Perhaps the bombing in tranquil Oslo and the massacre of young people at a Norwegian Labour Party retreat will help jar Canadians out of their slumber regarding precisely who is vulnerable to terrorist attacks.
Us, for example.
Why an attack on Oslo, the capital of a small country where the principal cause of international controversy has been its whaling industry?
It doesn’t take a PhD in political science from Harvard to figure that one out.
Oslo was a soft target. The British, the French, the Germans, the Americans, the Japanese, the Chinese, the Spanish have all suffered terror attacks. All have hardened their security in anticipation of more.
Then there are countries like Canada, way down the list of world powers but persuading themselves that because they are polite and progressive they must not be of much interest to terrorists.
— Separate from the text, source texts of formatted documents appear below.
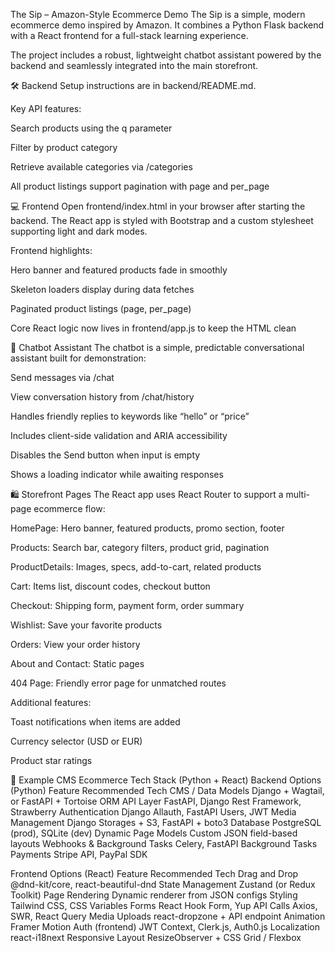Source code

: The Sip – Amazon-Style Ecommerce Demo
The Sip is a simple, modern ecommerce demo inspired by Amazon. It combines a Python Flask backend with a React frontend for a full-stack learning experience.

The project includes a robust, lightweight chatbot assistant powered by the backend and seamlessly integrated into the main storefront.

🛠️ Backend
Setup instructions are in backend/README.md.

Key API features:

Search products using the q parameter

Filter by product category

Retrieve available categories via /categories

All product listings support pagination with page and per_page

💻 Frontend
Open frontend/index.html in your browser after starting the backend.
The React app is styled with Bootstrap and a custom stylesheet supporting light and dark modes.

Frontend highlights:

Hero banner and featured products fade in smoothly

Skeleton loaders display during data fetches

Paginated product listings (page, per_page)

Core React logic now lives in frontend/app.js to keep the HTML clean

🤖 Chatbot Assistant
The chatbot is a simple, predictable conversational assistant built for demonstration:

Send messages via /chat

View conversation history from /chat/history

Handles friendly replies to keywords like “hello” or “price”

Includes client-side validation and ARIA accessibility

Disables the Send button when input is empty

Shows a loading indicator while awaiting responses

🛍️ Storefront Pages
The React app uses React Router to support a multi-page ecommerce flow:

HomePage: Hero banner, featured products, promo section, footer

Products: Search bar, category filters, product grid, pagination

ProductDetails: Images, specs, add-to-cart, related products

Cart: Items list, discount codes, checkout button

Checkout: Shipping form, payment form, order summary

Wishlist: Save your favorite products

Orders: View your order history

About and Contact: Static pages

404 Page: Friendly error page for unmatched routes

Additional features:

Toast notifications when items are added

Currency selector (USD or EUR)

Product star ratings

🔧 Example CMS Ecommerce Tech Stack (Python + React)
Backend Options (Python)
Feature	Recommended Tech
CMS / Data Models	Django + Wagtail, or FastAPI + Tortoise ORM
API Layer	FastAPI, Django Rest Framework, Strawberry
Authentication	Django Allauth, FastAPI Users, JWT
Media Management	Django Storages + S3, FastAPI + boto3
Database	PostgreSQL (prod), SQLite (dev)
Dynamic Page Models	Custom JSON field-based layouts
Webhooks & Background Tasks	Celery, FastAPI Background Tasks
Payments	Stripe API, PayPal SDK

Frontend Options (React)
Feature	Recommended Tech
Drag and Drop	@dnd-kit/core, react-beautiful-dnd
State Management	Zustand (or Redux Toolkit)
Page Rendering	Dynamic renderer from JSON configs
Styling	Tailwind CSS, CSS Variables
Forms	React Hook Form, Yup
API Calls	Axios, SWR, React Query
Media Uploads	react-dropzone + API endpoint
Animation	Framer Motion
Auth (frontend)	JWT Context, Clerk.js, Auth0.js
Localization	react-i18next
Responsive Layout	ResizeObserver + CSS Grid / Flexbox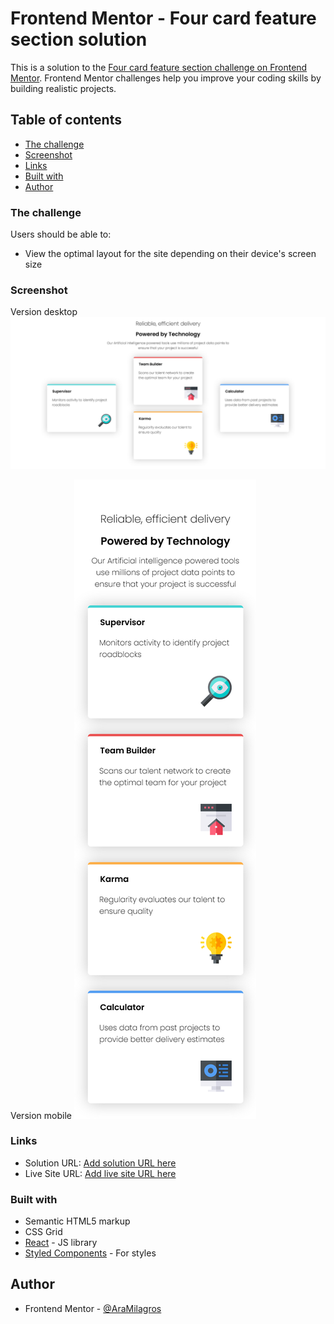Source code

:# Frontend Mentor - Four card feature section solution

This is a solution to the [Four card feature section challenge on Frontend Mentor](https://www.frontendmentor.io/challenges/four-card-feature-section-weK1eFYK). Frontend Mentor challenges help you improve your coding skills by building realistic projects. 

## Table of contents

  - [The challenge](#the-challenge)
  - [Screenshot](#screenshot)
  - [Links](#links)
  - [Built with](#built-with)
  - [Author](#author)

### The challenge

Users should be able to:

- View the optimal layout for the site depending on their device's screen size

### Screenshot

Version desktop
![](./src/assets/design/desktop.png)


Version mobile
![](./src/assets/design/mobile.png)


### Links

- Solution URL: [Add solution URL here](https://github.com/AraMilagros/FourCardFeatures)
- Live Site URL: [Add live site URL here](https://fourdcardsanimate.netlify.app/)


### Built with

- Semantic HTML5 markup
- CSS Grid
- [React](https://reactjs.org/) - JS library
- [Styled Components](https://styled-components.com/) - For styles


## Author

- Frontend Mentor - [@AraMilagros](https://www.frontendmentor.io/profile/AraMilagros)
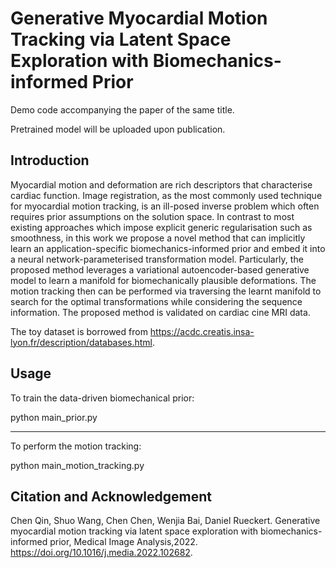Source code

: # Generative Myocardial Motion Tracking via Latent Space Exploration with Biomechanics-informed Prior

Demo code accompanying the paper of the same title.

Pretrained model will be uploaded upon publication.

## Introduction

Myocardial motion and deformation are rich descriptors that characterise cardiac function. Image registration, as the most commonly used technique for myocardial motion tracking, is an ill-posed inverse problem which often requires prior assumptions on the solution space. In contrast to most existing approaches which impose explicit generic regularisation such as smoothness, in this work we propose a novel method that can implicitly learn an application-specific biomechanics-informed prior and embed it into a neural network-parameterised transformation model. Particularly, the proposed method leverages a variational autoencoder-based generative model to learn a manifold for biomechanically plausible deformations. The motion tracking then can be performed via traversing the learnt manifold to search for the optimal transformations while considering the sequence information. The proposed method is validated on cardiac cine MRI data.

The toy dataset is borrowed from <https://acdc.creatis.insa-lyon.fr/description/databases.html>.

## Usage

To train the data-driven biomechanical prior:

  python main_prior.py

----

To perform the motion tracking:

  python main_motion_tracking.py

## Citation and Acknowledgement

Chen Qin, Shuo Wang, Chen Chen, Wenjia Bai, Daniel Rueckert. Generative myocardial motion tracking via latent space exploration with biomechanics-informed prior, Medical Image Analysis,2022. https://doi.org/10.1016/j.media.2022.102682.
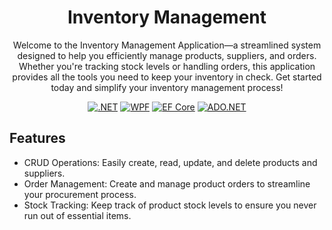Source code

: <div align="center">
  <h1>Inventory Management</h1>
</div>
<div align="center">
  <p>
  Welcome to the Inventory Management Application—a streamlined system designed to help you efficiently manage products, suppliers, and orders. Whether you're tracking stock levels or handling orders, this application provides all the tools you need to keep your inventory in check. Get started today and simplify your inventory management process! 
  </p>
  
  <a href="">![ .NET](https://img.shields.io/badge/.NET-8-blue?style=flat)</a>
  <a href="">![WPF](https://img.shields.io/badge/WPF-7-blueviolet?style=flat)</a>
  <a href="">![EF Core](https://img.shields.io/badge/EF%20Core-8-green?style=flat)</a>
  <a href="">![ADO.NET](https://img.shields.io/badge/ADO.NET-8-orange?style=flat)</a>

</div>

## Features

- CRUD Operations: Easily create, read, update, and delete products and suppliers.
- Order Management: Create and manage product orders to streamline your procurement process.
- Stock Tracking: Keep track of product stock levels to ensure you never run out of essential items.
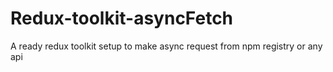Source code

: # Redux-toolkit-asyncFetch

A ready redux toolkit setup to make async request from npm registry or any api

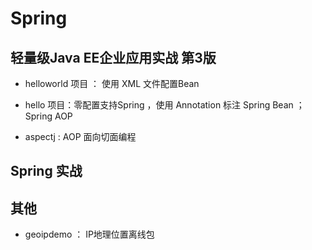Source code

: # Spring

## 轻量级Java EE企业应用实战 第3版

- helloworld 项目 ： 使用 XML 文件配置Bean

- hello 项目：零配置支持Spring ，使用 Annotation 标注 Spring Bean ； Spring AOP

- aspectj : AOP 面向切面编程

## Spring  实战


## 其他

- geoipdemo ： IP地理位置离线包


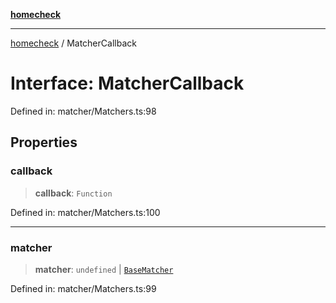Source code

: [**homecheck**](../README.md)

***

[homecheck](../globals.md) / MatcherCallback

# Interface: MatcherCallback

Defined in: matcher/Matchers.ts:98

## Properties

### callback

> **callback**: `Function`

Defined in: matcher/Matchers.ts:100

***

### matcher

> **matcher**: `undefined` \| [`BaseMatcher`](BaseMatcher.md)

Defined in: matcher/Matchers.ts:99

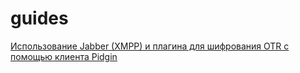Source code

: guides
======

[Использование Jabber (XMPP) и плагина для шифрования OTR с помощью клиента Pidgin](jabber-otr-pidgin.md)
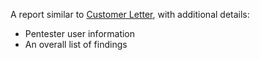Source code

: A report similar to [Customer Letter](/glossary/#customer-letter), with additional details:<ul><li>Pentester user information</li><li>An overall list of findings</li></ul>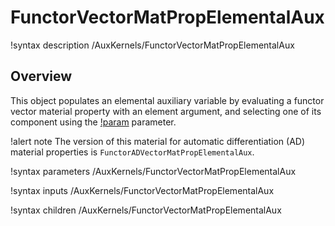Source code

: # FunctorVectorMatPropElementalAux

!syntax description /AuxKernels/FunctorVectorMatPropElementalAux

## Overview

This object populates an elemental auxiliary variable by evaluating a functor vector
material property with an element argument, and selecting one of its component using the
[!param](/AuxKernels/FunctorVectorMatPropElementalAux/component) parameter.

!alert note
The version of this material for automatic differentiation (AD) material properties is
`FunctorADVectorMatPropElementalAux`.

!syntax parameters /AuxKernels/FunctorVectorMatPropElementalAux

!syntax inputs /AuxKernels/FunctorVectorMatPropElementalAux

!syntax children /AuxKernels/FunctorVectorMatPropElementalAux
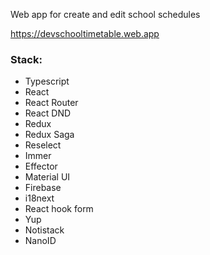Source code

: Web app for create and edit school schedules

https://devschooltimetable.web.app

### Stack:
  * Typescript
  * React
  * React Router
  * React DND
  * Redux
  * Redux Saga
  * Reselect
  * Immer
  * Effector
  * Material UI
  * Firebase
  * i18next
  * React hook form
  * Yup
  * Notistack
  * NanoID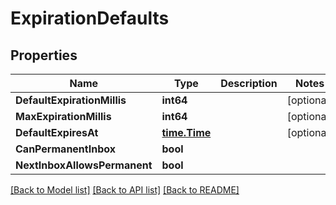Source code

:# ExpirationDefaults

## Properties

Name | Type | Description | Notes
------------ | ------------- | ------------- | -------------
**DefaultExpirationMillis** | **int64** |  | [optional] 
**MaxExpirationMillis** | **int64** |  | [optional] 
**DefaultExpiresAt** | [**time.Time**](time.Time) |  | [optional] 
**CanPermanentInbox** | **bool** |  | 
**NextInboxAllowsPermanent** | **bool** |  | 

[[Back to Model list]](../README#documentation-for-models) [[Back to API list]](../README#documentation-for-api-endpoints) [[Back to README]](../README)


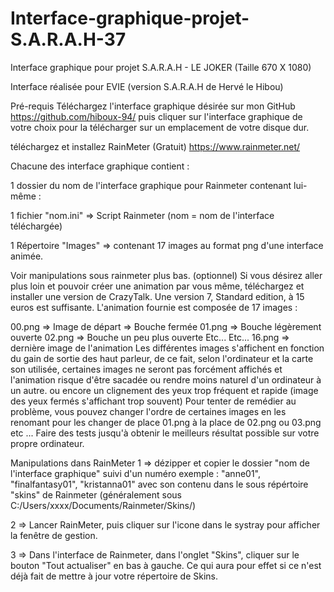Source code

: # Interface-graphique-projet-S.A.R.A.H-37
Interface graphique pour projet S.A.R.A.H - LE JOKER (Taille 670 X 1080)

Interface réalisée pour EVIE (version S.A.R.A.H de Hervé le Hibou)

Pré-requis Téléchargez l'interface graphique désirée sur mon GitHub https://github.com/hiboux-94/ puis cliquer sur l'interface graphique de votre choix pour la télécharger sur un emplacement de votre disque dur.

téléchargez et installez RainMeter (Gratuit) https://www.rainmeter.net/

Chacune des interface graphique contient :

1 dossier du nom de l'interface graphique pour Rainmeter contenant lui-même :

1 fichier "nom.ini" => Script Rainmeter (nom = nom de l'interface téléchargée)

1 Répertoire "Images" => contenant 17 images au format png d'une interface animée.

Voir manipulations sous rainmeter plus bas. (optionnel) Si vous désirez aller plus loin et pouvoir créer une animation par vous même, téléchargez et installer une version de CrazyTalk. Une version 7, Standard edition, à 15 euros est suffisante. L'animation fournie est composée de 17 images :

00.png => Image de départ => Bouche fermée
01.png => Bouche légèrement ouverte
02.png => Bouche un peu plus ouverte
Etc... Etc...
16.png => dernière image de l'animation
Les différentes images s'affichent en fonction du gain de sortie des haut parleur, de ce fait, selon l'ordinateur et la carte son utilisée, certaines images ne seront pas forcément affichés et l'animation risque d'être sacadée ou rendre moins naturel d'un ordinateur à un autre. ou encore un clignement des yeux trop fréquent et rapide (image des yeux fermés s'affichant trop souvent) Pour tenter de remédier au problème, vous pouvez changer l'ordre de certaines images en les renomant pour les changer de place 01.png à la place de 02.png ou 03.png etc ... Faire des tests jusqu'à obtenir le meilleurs résultat possible sur votre propre ordinateur.

Manipulations dans RainMeter 1 => dézipper et copier le dossier "nom de l'interface graphique" suivi d'un numéro exemple : "anne01", "finalfantasy01", "kristanna01" avec son contenu dans le sous répértoire "skins" de Rainmeter (généralement sous C:/Users/xxxx/Documents/Rainmeter/Skins/)

2 => Lancer RainMeter, puis cliquer sur l'icone dans le systray pour afficher la fenêtre de gestion.

3 => Dans l'interface de Rainmeter, dans l'onglet "Skins", cliquer sur le bouton "Tout actualiser" en bas à gauche. Ce qui aura pour effet si ce n'est déjà fait de mettre à jour votre répertoire de Skins.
Wrong. Canadians are of high value as terror targets, whether domestic or international in origin, precisely because so many of us don’t really believe we are.
A national survey of attitudes published in the Journal of Risk Research found in 2006 that only 13.3 per cent of Canadians actually thought terrorism posed a high risk, whether or not they lived and worked in a major urban centre. Few had thought about or prepared for the possibility of a terrorist attack.
In London, on the other hand, 86 per cent of the population thinks terrorism is a tangible risk and expects a future attack like the public transit bombings in 2005. Americans, too, think terrorism a threat and that there is a likelihood of another attack. Furthermore, about 20 per cent of Americans think of themselves as being at risk.
Canada wisely stayed out of the American folly in Iraq, but it has been involved in a decade-long war against Islamist extremism in Afghanistan. Canadian soldiers have been particularly effective there, inflicting heavy casualties on Islamist terror organizations, sufficient cause to become a target at home. Canada has also been involved in the Horn of Africa, another hotbed of Islamist extremism. More recently, it’s involved itself through NATO in the civil war in Libya.
Osama bin Laden may be dead but his al-Qaida organization isn’t. The mastermind of the World Trade Center attack in 2001 – and other horrific events – had identified Canada as a “designated target” for terrorist action because our role in Afghanistan.
Although it’s unclear who was responsible for the Oslo atrocity – although reports point to a lone right-wing extremist – Islamist extremists remain in the spotlight right now because they’ve launched numerous attacks.
But Canada’s vulnerability is bigger than Islamist terrorism. The “us” which is vulnerable to terror attacks includes the vast majority of Muslim Canadians, too. And those who pose a threat include extremists ranging from homegrown white supremacists and anti-Semites to communities which harbour offshore nationalist or festering political agendas.
We’ve seen violence ranging from B.C.’s Squamish Five to wannabe bombers in Toronto, from neo-Nazi skinheads to Sikh extremists to animal rights fanatics.